Data provided:
• • • • •

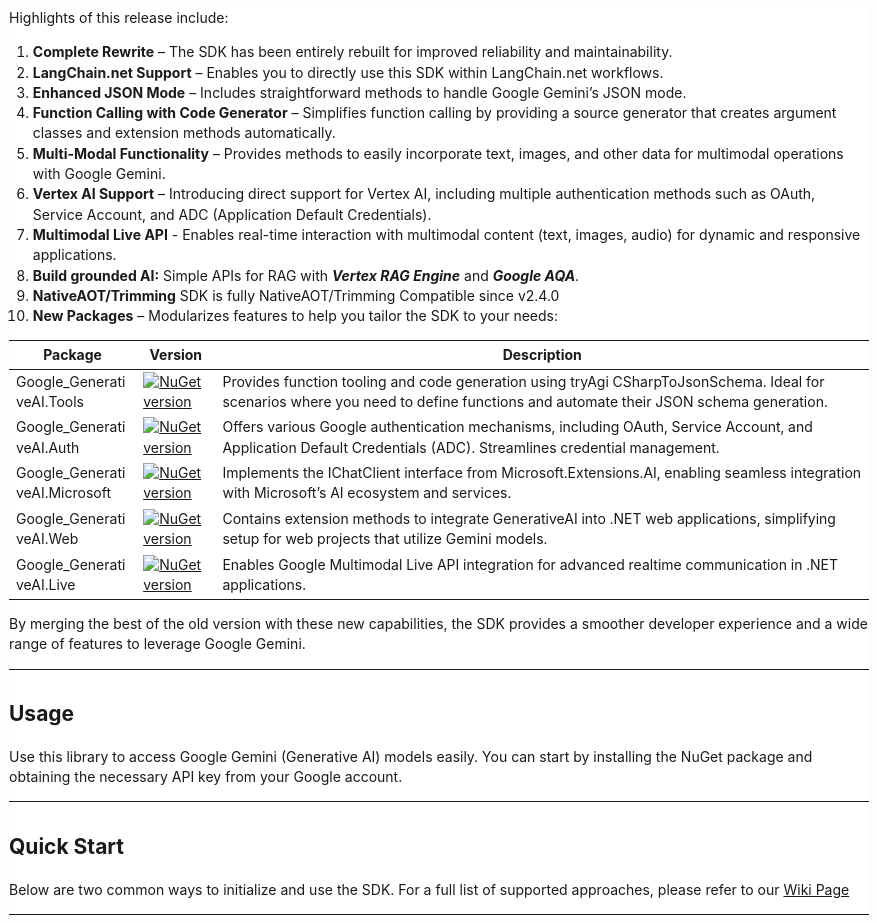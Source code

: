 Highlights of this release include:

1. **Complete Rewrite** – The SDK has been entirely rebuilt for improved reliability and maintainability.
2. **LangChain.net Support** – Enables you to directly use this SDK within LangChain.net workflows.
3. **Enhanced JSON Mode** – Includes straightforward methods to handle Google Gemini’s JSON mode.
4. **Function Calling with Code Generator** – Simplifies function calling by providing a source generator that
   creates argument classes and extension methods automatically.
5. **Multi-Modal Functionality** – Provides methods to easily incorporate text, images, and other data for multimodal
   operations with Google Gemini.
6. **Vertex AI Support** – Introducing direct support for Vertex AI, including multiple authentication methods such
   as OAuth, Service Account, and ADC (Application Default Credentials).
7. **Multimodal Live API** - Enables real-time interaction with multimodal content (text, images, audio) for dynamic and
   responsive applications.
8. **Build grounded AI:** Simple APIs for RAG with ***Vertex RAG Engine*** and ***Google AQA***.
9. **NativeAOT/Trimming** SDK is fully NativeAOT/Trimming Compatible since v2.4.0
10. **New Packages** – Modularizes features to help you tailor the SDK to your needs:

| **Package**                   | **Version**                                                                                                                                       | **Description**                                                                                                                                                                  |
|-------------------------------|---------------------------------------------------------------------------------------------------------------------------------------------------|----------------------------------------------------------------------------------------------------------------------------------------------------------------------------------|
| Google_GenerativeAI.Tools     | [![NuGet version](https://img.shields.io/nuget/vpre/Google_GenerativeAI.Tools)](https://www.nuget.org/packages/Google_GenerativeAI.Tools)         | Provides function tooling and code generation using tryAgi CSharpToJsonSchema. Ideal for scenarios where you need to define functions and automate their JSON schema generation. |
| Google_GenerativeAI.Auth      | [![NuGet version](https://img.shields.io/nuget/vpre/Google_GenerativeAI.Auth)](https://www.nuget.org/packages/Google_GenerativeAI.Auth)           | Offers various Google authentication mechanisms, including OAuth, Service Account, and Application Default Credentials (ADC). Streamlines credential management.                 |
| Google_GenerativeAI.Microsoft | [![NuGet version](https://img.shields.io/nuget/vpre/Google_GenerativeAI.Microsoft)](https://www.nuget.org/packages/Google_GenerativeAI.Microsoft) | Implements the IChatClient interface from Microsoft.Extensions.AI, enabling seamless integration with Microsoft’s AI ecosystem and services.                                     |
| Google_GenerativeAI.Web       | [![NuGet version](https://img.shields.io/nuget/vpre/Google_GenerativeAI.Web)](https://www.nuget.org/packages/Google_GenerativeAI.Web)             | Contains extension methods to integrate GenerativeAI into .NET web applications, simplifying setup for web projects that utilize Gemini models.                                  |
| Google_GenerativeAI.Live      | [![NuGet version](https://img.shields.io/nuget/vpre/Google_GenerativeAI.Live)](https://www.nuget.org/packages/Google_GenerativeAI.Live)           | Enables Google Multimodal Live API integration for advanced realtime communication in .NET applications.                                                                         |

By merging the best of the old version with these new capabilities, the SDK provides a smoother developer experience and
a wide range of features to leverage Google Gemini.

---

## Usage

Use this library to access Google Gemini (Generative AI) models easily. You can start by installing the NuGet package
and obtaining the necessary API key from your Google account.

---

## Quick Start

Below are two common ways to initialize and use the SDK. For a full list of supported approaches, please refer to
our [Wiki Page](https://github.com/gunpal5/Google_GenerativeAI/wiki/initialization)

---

• • • • •

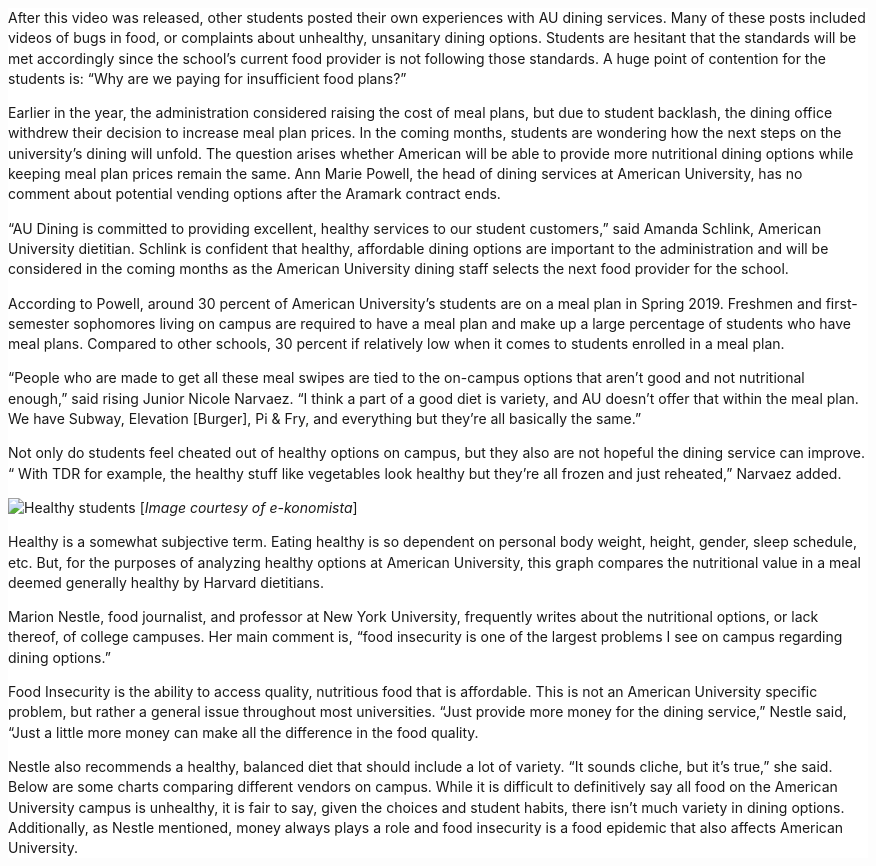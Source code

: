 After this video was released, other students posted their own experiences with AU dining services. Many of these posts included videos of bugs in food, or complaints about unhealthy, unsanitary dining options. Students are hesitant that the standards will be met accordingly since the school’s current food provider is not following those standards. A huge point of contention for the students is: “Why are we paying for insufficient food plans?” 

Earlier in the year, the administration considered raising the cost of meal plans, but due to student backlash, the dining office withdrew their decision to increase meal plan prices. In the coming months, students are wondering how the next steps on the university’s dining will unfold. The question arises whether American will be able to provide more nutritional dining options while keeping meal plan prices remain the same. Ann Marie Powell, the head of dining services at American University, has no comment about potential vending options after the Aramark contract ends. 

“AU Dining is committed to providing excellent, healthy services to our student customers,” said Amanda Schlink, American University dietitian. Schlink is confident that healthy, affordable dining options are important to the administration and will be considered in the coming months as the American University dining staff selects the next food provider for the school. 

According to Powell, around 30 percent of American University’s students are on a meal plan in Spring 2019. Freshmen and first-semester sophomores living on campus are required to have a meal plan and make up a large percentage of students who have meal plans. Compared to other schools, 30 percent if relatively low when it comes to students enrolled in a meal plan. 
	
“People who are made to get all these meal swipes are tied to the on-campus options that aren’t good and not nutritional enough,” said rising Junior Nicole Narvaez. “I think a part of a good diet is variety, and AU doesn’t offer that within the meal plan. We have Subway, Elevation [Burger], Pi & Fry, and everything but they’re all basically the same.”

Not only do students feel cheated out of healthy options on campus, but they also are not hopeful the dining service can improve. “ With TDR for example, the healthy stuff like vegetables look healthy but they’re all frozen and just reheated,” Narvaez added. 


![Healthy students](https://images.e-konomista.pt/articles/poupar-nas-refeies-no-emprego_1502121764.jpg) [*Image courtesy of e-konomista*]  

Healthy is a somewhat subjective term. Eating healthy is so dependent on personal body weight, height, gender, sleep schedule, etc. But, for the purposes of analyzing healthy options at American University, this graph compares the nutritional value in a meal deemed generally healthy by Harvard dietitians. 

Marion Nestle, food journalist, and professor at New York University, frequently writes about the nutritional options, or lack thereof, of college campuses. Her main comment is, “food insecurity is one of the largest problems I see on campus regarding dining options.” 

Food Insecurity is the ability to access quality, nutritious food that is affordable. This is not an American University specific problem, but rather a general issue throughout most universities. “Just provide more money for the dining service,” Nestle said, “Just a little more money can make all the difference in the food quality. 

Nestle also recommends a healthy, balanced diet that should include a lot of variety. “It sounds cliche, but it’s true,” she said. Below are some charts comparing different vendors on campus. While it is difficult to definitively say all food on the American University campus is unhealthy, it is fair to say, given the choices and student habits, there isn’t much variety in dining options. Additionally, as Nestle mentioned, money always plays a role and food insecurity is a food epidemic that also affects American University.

• • • • •

Your goal: Report, for the data above, every line in which the string "administration" appears.

Output:
Earlier in the year, the administration considered raising the cost of meal plans, but due to student backlash, the dining office withdrew their decision to increase meal plan prices. In the coming months, students are wondering how the next steps on the university’s dining will unfold. The question arises whether American will be able to provide more nutritional dining options while keeping meal plan prices remain the same. Ann Marie Powell, the head of dining services at American University, has no comment about potential vending options after the Aramark contract ends. 
“AU Dining is committed to providing excellent, healthy services to our student customers,” said Amanda Schlink, American University dietitian. Schlink is confident that healthy, affordable dining options are important to the administration and will be considered in the coming months as the American University dining staff selects the next food provider for the school. 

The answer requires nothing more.